We at engageSPARK are using uWSGI to run our Django app in production. uWSGI’s awesomeness includes extensive docs and excellent community tutorials such as this one by DigitalOcean, making it easy to get things running quickly.

Now have a look at the configuration options. (Hint: Look at the size of the scroll bar.) If you just heard a thud—yes, that was your chin hitting the floor. uWSGI is truly a cornucopia of options. This means, while it’s possible to get things running quickly, it’s not obvious how to make things run well. Even if just for the simple reason that you can’t find the right option.

In this article we share some pointers so your Python app runs robustly and so you can more easily monitor and debug it. The GitHub repository for this blog article provides a simple web app and some scripts to easily test the features presented here.

Monitoring workers with the stats server

Using the stats server, you can view statistics about the master process, such as size of the listen queue, PID, locks, and statistics about its individual workers, such as harakiri count or average response time.

To enable the stats server, just provide the interface and port where to listen on:

--stats=":8001"

The stats server exposes its data using HTTP and JSON, so a simple “curl” will do to query the data.

To get an overview quickly, you can use uwsgitop, a simple “top”-like command-line interface.

What your workers are doing: Python tracebacker

Ever wondered what your uWSGI workers are doing when you’re not watching? Well, me neither. But when you are watching
the tracebacker module allows you to look at their current stack trace!
Enable it using the following option, and give it a filepath-prefix:

    --py-tracebacker /tmp/pytracebacker.socket

For each worker, a socket file will be created. (Don’t worry, they’ll be gone when uWSGI quits.) If you have three workers, the following three files will be created: /app/pytracebacker.socket{1,2,3}.

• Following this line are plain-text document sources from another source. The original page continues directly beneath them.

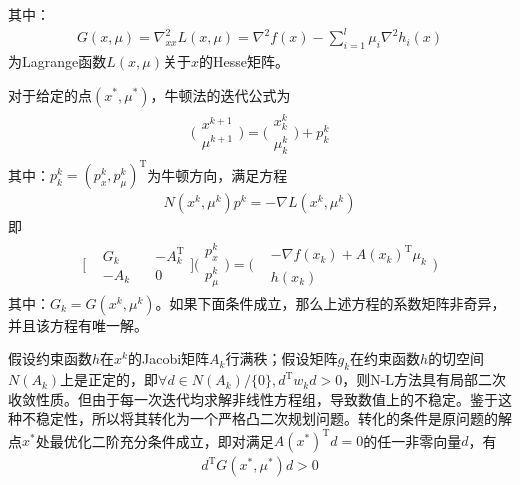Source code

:             其中：
            \begin{align*}
            G(x,\mu)={\nabla}_{xx}^2L(x,\mu)={\nabla}^2f(x)-\mathop {\sum}\limits_{i=1}^l{\mu}_i {\nabla}^2 h_i(x)
            \end{align*}
            为Lagrange函数$L(x,\mu)$关于$x$的Hesse矩阵。
            \par
            对于给定的点$(x^*,{\mu}^*)$，牛顿法的迭代公式为
            \begin{align*}
            \bigg(\begin{aligned}x^{k+1}\\{\mu}^{k+1}\end{aligned}\bigg)=\bigg(\begin{matrix}x_k^k\\
            {\mu}_k^k\end{matrix}\bigg)+p_k^k
            \end{align*}
            其中：$p_k^k=(p_x^k,p_{\mu}^k)^\mathrm{T} $为牛顿方向，满足方程
            \begin{align*}
            N(x^{k},{\mu}^k)p^k=-\nabla L(x^{k},{\mu}^k)
            \end{align*}
            即
            \begin{align*}
            \bigg[\begin{matrix}& G_k\quad & -A_k^\mathrm{T} \\
            & -A_k\quad & 0\end{matrix}\bigg]\bigg(\begin{matrix}p_x^k\\p_{\mu}^k\end{matrix}\bigg)=\bigg(\begin{matrix}& -\nabla f(x_k)+A(x_k)^\mathrm{T} {\mu}_k\\& h(x_k)\end{matrix}\bigg)
            \end{align*}
            其中：$G_k=G(x^k,{\mu}^k)$。如果下面条件成立，那么上述方程的系数矩阵非奇异，并且该方程有唯一解。
            \par
            假设约束函数$h$在$x^k$的Jacobi矩阵$A_k$行满秩；假设矩阵$g_k$在约束函数$h$的切空间$N(A_k)$上是正定的，即$\forall d \in N(A_k)/\{0\},d^\mathrm{T} w_kd>0$，则N-L方法具有局部二次收敛性质。但由于每一次迭代均求解非线性方程组，导致数值上的不稳定。鉴于这种不稳定性，所以将其转化为一个严格凸二次规划问题。转化的条件是原问题的解点$x^*$处最优化二阶充分条件成立，即对满足$A(x^*)^\mathrm{T} d=0$的任一非零向量$d$，有
            \begin{align*}
            d^\mathrm{T} G(x^*,{\mu}^*)d>0
            \end{align*}
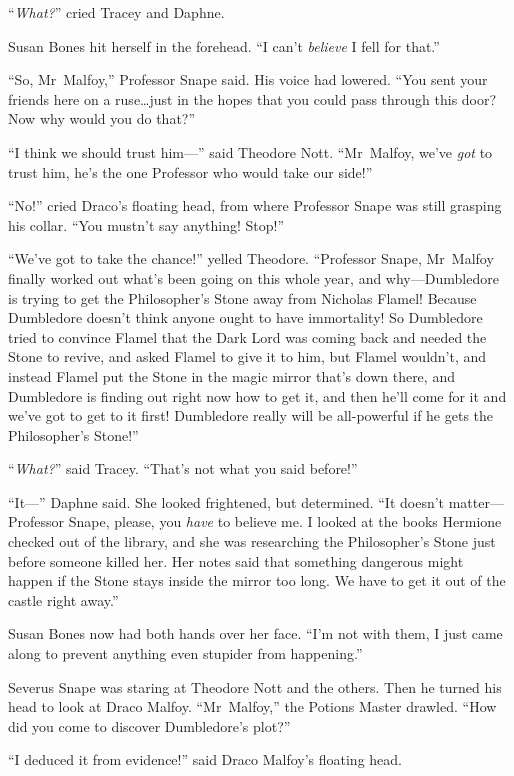 “\emph{What?}” cried Tracey and Daphne.

Susan Bones hit herself in the forehead.
“I can’t \emph{believe} I fell for that.”

“So, Mr~Malfoy,” Professor Snape said. His voice had lowered.
“You sent your friends here on a ruse…just in the hopes that you could pass through this door? Now why would you do that?”

“I think we should trust him—” said Theodore Nott.
“Mr~Malfoy, we’ve \emph{got} to trust him, he’s the one Professor who would take our side!”

“No!” cried Draco’s floating head, from where Professor Snape was still grasping his collar.
“You mustn’t say anything! Stop!”

“We’ve got to take the chance!” yelled Theodore.
“Professor Snape, Mr~Malfoy finally worked out what’s been going on this whole year, and why—Dumbledore is trying to get the Philosopher’s Stone away from Nicholas Flamel! Because Dumbledore doesn’t think anyone ought to have immortality! So Dumbledore tried to convince Flamel that the Dark Lord was coming back and needed the Stone to revive, and asked Flamel to give it to him, but Flamel wouldn’t, and instead Flamel put the Stone in the magic mirror that’s down there, and Dumbledore is finding out right now how to get it, and then he’ll come for it and we’ve got to get to it first! Dumbledore really will be all-powerful if he gets the Philosopher’s Stone!”

“\emph{What?}” said Tracey.
“That’s not what you said before!”

“It—” Daphne said. She looked frightened, but determined.
“It doesn’t matter—Professor Snape, please, you \emph{have} to believe me. I looked at the books Hermione checked out of the library, and she was researching the Philosopher’s Stone just before someone killed her. Her notes said that something dangerous might happen if the Stone stays inside the mirror too long. We have to get it out of the castle right away.”

Susan Bones now had both hands over her face.
“I’m not with them, I just came along to prevent anything even stupider from happening.”

Severus Snape was staring at Theodore Nott and the others. Then he turned his head to look at Draco Malfoy.
“Mr~Malfoy,” the Potions Master drawled.
“How did you come to discover Dumbledore’s plot?”

“I deduced it from evidence!” said Draco Malfoy’s floating head.

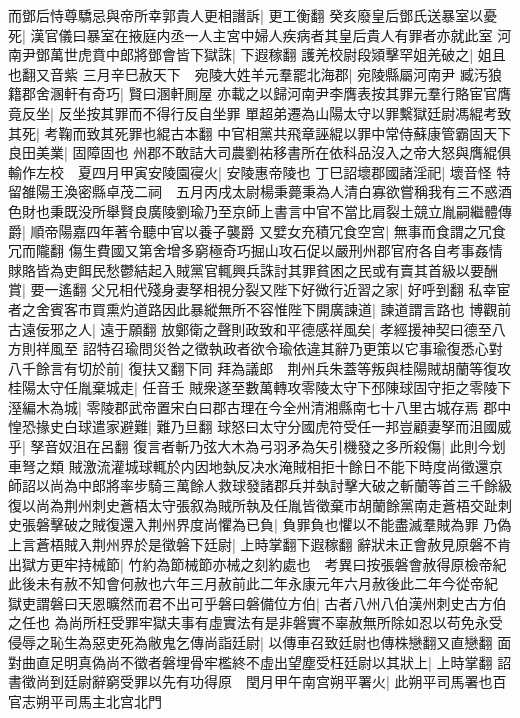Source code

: 而鄧后恃尊驕忌與帝所幸郭貴人更相譖訴|{
	更工衡翻}
癸亥廢皇后鄧氏送暴室以憂死|{
	漢官儀曰暴室在掖庭内丞一人主宮中婦人疾病者其皇后貴人有罪者亦就此室}
河南尹鄧萬世虎賁中郎將鄧會皆下獄誅|{
	下遐稼翻}
護羌校尉段熲擊罕姐羌破之|{
	姐且也翻又音紫}
三月辛巳赦天下　宛陵大姓羊元羣罷北海郡|{
	宛陵縣屬河南尹}
臧汚狼籍郡舍溷軒有奇巧|{
	賢曰溷軒厠屋}
亦載之以歸河南尹李膺表按其罪元羣行賂宦官膺竟反坐|{
	反坐按其罪而不得行反自坐罪}
單超弟遷為山陽太守以罪繫獄廷尉馮緄考致其死|{
	考鞠而致其死罪也緄古本翻}
中官相黨共飛章誣緄以罪中常侍蘇康管霸固天下良田美業|{
	固障固也}
州郡不敢詰大司農劉祐移書所在依科品沒入之帝大怒與膺緄俱輸作左校　夏四月甲寅安陵園寑火|{
	安陵惠帝陵也}
丁巳詔壞郡國諸淫祀|{
	壞音怪}
特留雒陽王渙密縣卓茂二祠　五月丙戌太尉楊秉薨秉為人清白寡欲嘗稱我有三不惑酒色財也秉既没所舉賢良廣陵劉瑜乃至京師上書言中官不當比肩裂土競立胤嗣繼體傳爵|{
	順帝陽嘉四年著令聽中官以養子襲爵}
又嬖女充積冗食空宫|{
	無事而食謂之冗食冗而隴翻}
傷生費國又第舍增多窮極奇巧掘山攻石促以嚴刑州郡官府各自考事姦情賕賂皆為吏餌民愁鬱結起入賊黨官輒興兵誅討其罪貧困之民或有賣其首級以要酬賞|{
	要一遙翻}
父兄相代殘身妻孥相視分裂又陛下好微行近習之家|{
	好呼到翻}
私幸宦者之舍賓客市買熏灼道路因此暴縱無所不容惟陛下開廣諫道|{
	諫道謂言路也}
博觀前古遠佞邪之人|{
	遠于願翻}
放鄭衛之聲則政致和平德感祥風矣|{
	孝經援神契曰德至八方則祥風至}
詔特召瑜問災咎之徵執政者欲令瑜依違其辭乃更策以它事瑜復悉心對八千餘言有切於前|{
	復扶又翻下同}
拜為議郎　荆州兵朱蓋等叛與桂陽賊胡蘭等復攻桂陽太守任胤棄城走|{
	任音壬}
賊衆遂至數萬轉攻零陵太守下邳陳球固守拒之零陵下溼編木為城|{
	零陵郡武帝置宋白曰郡古理在今全州清湘縣南七十八里古城存焉}
郡中惶恐掾史白球遣家避難|{
	難乃旦翻}
球怒曰太守分國虎符受任一邦豈顧妻孥而沮國威乎|{
	孥音奴沮在呂翻}
復言者斬乃弦大木為弓羽矛為矢引機發之多所殺傷|{
	此則今划車弩之類}
賊激流灌城球輒於内因地埶反决水淹賊相拒十餘日不能下時度尚徵還京師詔以尚為中郎將率步騎三萬餘人救球發諸郡兵并埶討擊大破之斬蘭等首三千餘級復以尚為荆州刺史蒼梧太守張叙為賊所執及任胤皆徵棄市胡蘭餘黨南走蒼梧交趾刺史張磐擊破之賊復還入荆州界度尚懼為已負|{
	負罪負也懼以不能盡滅羣賊為罪}
乃偽上言蒼梧賊入荆州界於是徵磐下廷尉|{
	上時掌翻下遐稼翻}
辭狀未正會赦見原磐不肯出獄方更牢持械節|{
	竹約為節械節亦械之刻約處也　考異曰按張磐會赦得原檢帝紀此後未有赦不知會何赦也六年三月赦前此二年永康元年六月赦後此二年今從帝紀}
獄吏謂磐曰天恩曠然而君不出可乎磐曰磐備位方伯|{
	古者八州八伯漢州刺史古方伯之任也}
為尚所枉受罪牢獄夫事有虛實法有是非磐實不辜赦無所除如忍以苟免永受侵辱之恥生為惡吏死為敝鬼乞傳尚詣廷尉|{
	以傳車召致廷尉也傳株戀翻又直戀翻}
面對曲直足明真偽尚不徵者磐埋骨牢檻終不虛出望塵受枉廷尉以其狀上|{
	上時掌翻}
詔書徵尚到廷尉辭窮受罪以先有功得原　閏月甲午南宫朔平署火|{
	此朔平司馬署也百官志朔平司馬主北宫北門}
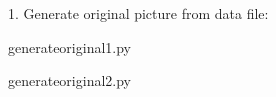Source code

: \begin{appendices}
    
    1. Generate original picture from data file:

    generateoriginal1.py

    

    generateoriginal2.py

    
    
\end{appendices}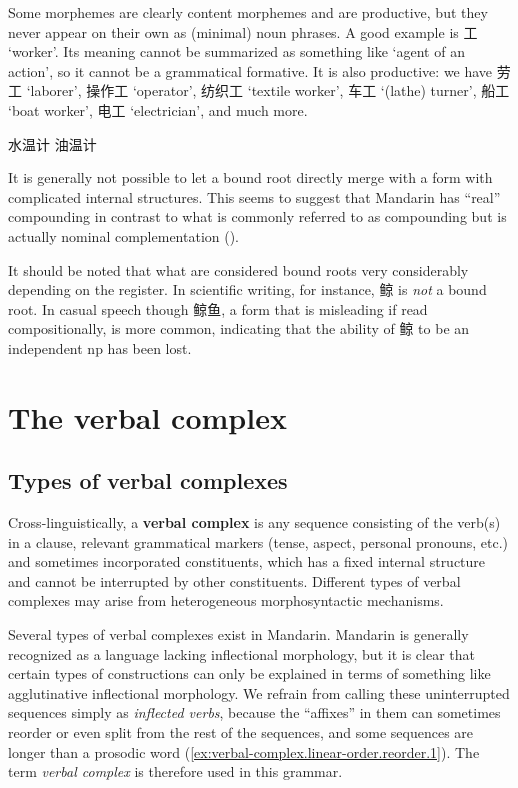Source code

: \documentclass[UTF8, a4paper, oneside, scheme=plain, 12pt]{ctexrep}
\newcommand*{\concept}[1]{\textbf{#1}}
\newcommand*{\term}[1]{\emph{#1}}
\newcommand{\translate}[1]{`#1'}
\begin{document}
Some morphemes are clearly content morphemes and are productive,
but they never appear on their own as (minimal) noun phrases.
A good example is 工 \translate{worker}.
Its meaning cannot be summarized as something like \translate{agent of an action},
so it cannot be a grammatical formative.
It is also productive:
we have 劳工 \translate{laborer}, 操作工 \translate{operator}, 纺织工 \translate{textile worker}, 车工 \translate{(lathe) turner}, 船工 \translate{boat worker}, 电工 \translate{electrician}, and much more.

\begin{exe}
    \ex 水温计
    \ex 油温计
\end{exe}

It is generally not possible to let a bound root directly merge with a form with complicated internal structures.
This seems to suggest that Mandarin has ``real'' compounding in contrast to what is commonly referred to as compounding but is actually nominal complementation ().

It should be noted that what are considered bound roots very considerably depending on the register.
In scientific writing, for instance, 鲸 is \emph{not} a bound root.
In casual speech though 鲸鱼, a form that is misleading if read compositionally, is more common,
indicating that the ability of 鲸 to be an independent \ac{np} has been lost.



\chapter{The verbal complex}\label{chap:verbal-complex}

\section{Types of verbal complexes}\label{sec:verbal-complex.linear-order}

Cross-linguistically, a \concept{verbal complex} is
any sequence consisting of the verb(s) in a clause,
relevant grammatical markers (tense, aspect, personal pronouns, etc.)
and sometimes incorporated constituents,
which has a fixed internal structure and cannot be interrupted by other constituents.
Different types of verbal complexes may arise from
heterogeneous morphosyntactic mechanisms.

Several types of verbal complexes exist in Mandarin.
Mandarin is generally recognized as a language lacking inflectional morphology,
but it is clear that certain types of constructions
can only be explained in terms of something like agglutinative inflectional morphology.
We refrain from calling these uninterrupted sequences simply as \term{inflected verbs},
because the ``affixes'' in them can sometimes reorder or even split from the rest of the sequences,
and some sequences are longer than a prosodic word
(\ref{ex:verbal-complex.linear-order.reorder.1}).
The term \term{verbal complex} is therefore used in this grammar.
\end{document}

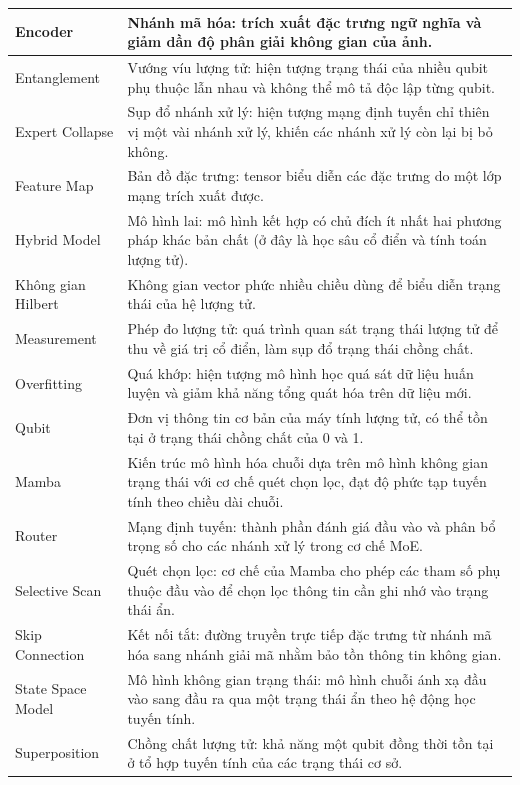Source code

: \begin{center}
\begin{longtable}{|p{3.6cm}|p{11.4cm}|}
Encoder & Nhánh mã hóa: trích xuất đặc trưng ngữ nghĩa và giảm dần độ phân giải không gian của ảnh. \\ \hline
Entanglement & Vướng víu lượng tử: hiện tượng trạng thái của nhiều qubit phụ thuộc lẫn nhau và không thể mô tả độc lập từng qubit. \\ \hline
Expert Collapse & Sụp đổ nhánh xử lý: hiện tượng mạng định tuyến chỉ thiên vị một vài nhánh xử lý, khiến các nhánh xử lý còn lại bị bỏ không. \\ \hline
Feature Map & Bản đồ đặc trưng: tensor biểu diễn các đặc trưng do một lớp mạng trích xuất được. \\ \hline
Hybrid Model & Mô hình lai: mô hình kết hợp có chủ đích ít nhất hai phương pháp khác bản chất (ở đây là học sâu cổ điển và tính toán lượng tử). \\ \hline
Không gian Hilbert & Không gian vector phức nhiều chiều dùng để biểu diễn trạng thái của hệ lượng tử. \\ \hline
Measurement & Phép đo lượng tử: quá trình quan sát trạng thái lượng tử để thu về giá trị cổ điển, làm sụp đổ trạng thái chồng chất. \\ \hline
Overfitting & Quá khớp: hiện tượng mô hình học quá sát dữ liệu huấn luyện và giảm khả năng tổng quát hóa trên dữ liệu mới. \\ \hline
Qubit & Đơn vị thông tin cơ bản của máy tính lượng tử, có thể tồn tại ở trạng thái chồng chất của 0 và 1. \\ \hline
Mamba & Kiến trúc mô hình hóa chuỗi dựa trên mô hình không gian trạng thái với cơ chế quét chọn lọc, đạt độ phức tạp tuyến tính theo chiều dài chuỗi. \\ \hline
Router & Mạng định tuyến: thành phần đánh giá đầu vào và phân bổ trọng số cho các nhánh xử lý trong cơ chế MoE. \\ \hline
Selective Scan & Quét chọn lọc: cơ chế của Mamba cho phép các tham số phụ thuộc đầu vào để chọn lọc thông tin cần ghi nhớ vào trạng thái ẩn. \\ \hline
Skip Connection & Kết nối tắt: đường truyền trực tiếp đặc trưng từ nhánh mã hóa sang nhánh giải mã nhằm bảo tồn thông tin không gian. \\ \hline
State Space Model & Mô hình không gian trạng thái: mô hình chuỗi ánh xạ đầu vào sang đầu ra qua một trạng thái ẩn theo hệ động học tuyến tính. \\ \hline
Superposition & Chồng chất lượng tử: khả năng một qubit đồng thời tồn tại ở tổ hợp tuyến tính của các trạng thái cơ sở. \\ \hline

\end{longtable}
\end{center}

\renewcommand{\thetable}{\thechapter.\arabic{table}}
\setcounter{table}{0}
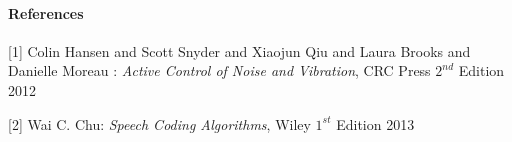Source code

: \documentclass[a4paper]{article}
\begin{document}
	
	\paragraph{References}
	\begin{description}
		\item{[1]}		Colin Hansen and Scott Snyder and Xiaojun Qiu and Laura Brooks and Danielle Moreau  : \emph{Active Control of Noise and Vibration}, CRC Press $2^{nd}$ Edition 2012
		\item{[2]}		Wai C. Chu: \emph{Speech Coding Algorithms}, Wiley $1^{st}$ Edition 2013
	\end{description}
\end{document}
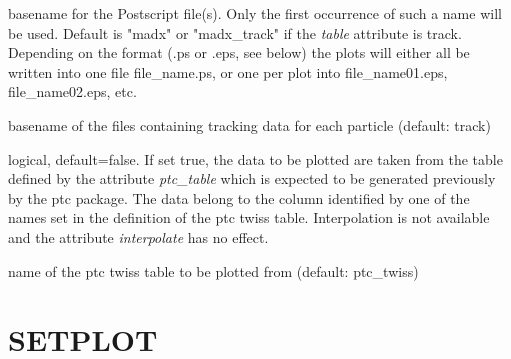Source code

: \begin{madlist}
    basename for the Postscript
     file(s). Only the first occurrence of such a name will be
     used. Default is "madx" or "madx\_track" if the \textit{table}
     attribute is track.  Depending on the format (.ps or .eps, see
     below) the plots will either all be written into one file
     file\_name.ps, or one per plot into file\_name01.eps,
     file\_name02.eps, etc.   

    basename of the files containing
     tracking data for each particle (default: track)  

    logical, default=false. If set true, the data to be
     plotted are taken from the table defined by the attribute
     \textit{ptc\_table} which is expected to be generated previously by
     the ptc package. The data belong to the column identified by one of
     the names set in the definition of the ptc twiss
     table. Interpolation is not available and the attribute
     \textit{interpolate} has no effect.   

    name of the ptc twiss table to be plotted from
     (default: ptc\_twiss)  

\end{madlist}



\section{SETPLOT}
\label{sec:setplot}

Introspect the Python traceback using a helper in uWSGI:

    uwsgi --connect-and-read /tmp/pytracebacker.socket1

Remote debugger

Sometimes you know where your workers are stuck, but you don’t know why—you need to debug more. Littering your code with logging statements is not always the best option; a “pdb” shell can be worth it’s weight in gold. (Or ipdb for that matter.)

    import ipdb; ipdb.set_trace()

Unfortunately, adding such a debug statement to a code path means that all workers executing that code will enter the interactive debugger and freeze. Also, it’s generally not advisable to put that kind of statement into production code.

Would it not be great, if you could just inspect the worker process that is currently blocking? And maybe even only on demand?
Well, that’s what remote_pdb is there for!

remote_pdb is a debugger implementation that exposes the PDB shell via a TCP socket. The server is part of your uWSGI worker process, and listens on a given port. You connect to that port for example using telnet, and then you have a normal PDB shell, allowing you to inspect the running python process.

The last question is: How do you trigger the remote debugger on demand, so that it starts the server, allowing you to inspect the running worker? There are a couple of options:

First, you can use the global exception handler. Another option is to notify the trigger using uWSGI signals. Be aware that signal handlers are subject to the same harakiri timeout as HTTP handlers. The GitHub repository mentioned above demonstrates this mechanism; see its README for details.

Both these approaches will launch the debugger in a handler thread, meaning it will not be part of the problematic stack.

Know when to give up, with Harakiri

Know the feeling when you’re stuck, and you just can’t find the solution to your problem? Great! Then you know how your uWSGI workers feel, when they’re blocked and just don’t return.

If all your workers end up being stuck, your web app will not answer requests anymore—it’s down. To mitigate this, you can order your workers to give up and restart after a defined number of seconds.

For example, you may think that 65 seconds ought to be more than enough to answer any request in your web app. Here’s how you configure uWSGI to restart a worker if it spends more than that on a single request:

    --harakiri=65

Note that the request than will be terminated by resetting the connection. This is not the most user-friendly behavior, so it really should be a measure of last resort. 🙂

The uwsgi module

Finally, there is the uwsgi module. At the cost of adding an explicit dependency to uwsgi in your production code, it allows you to read statistics about uWSGI, reload its workers, register signal handlers and cron-jobs and much more. One nice feature is the ability to access memory shared by all workers.

To access this language-agnostic API in a more Pythonic way, see the uwsgidecorators module.

And by the way, this is an amazing method name. If a method name starts with “sorry”, you know things are desperate. 😀

Hope this helps. You can quickly test the features mentioned here using the  GitHub repository for this blog article.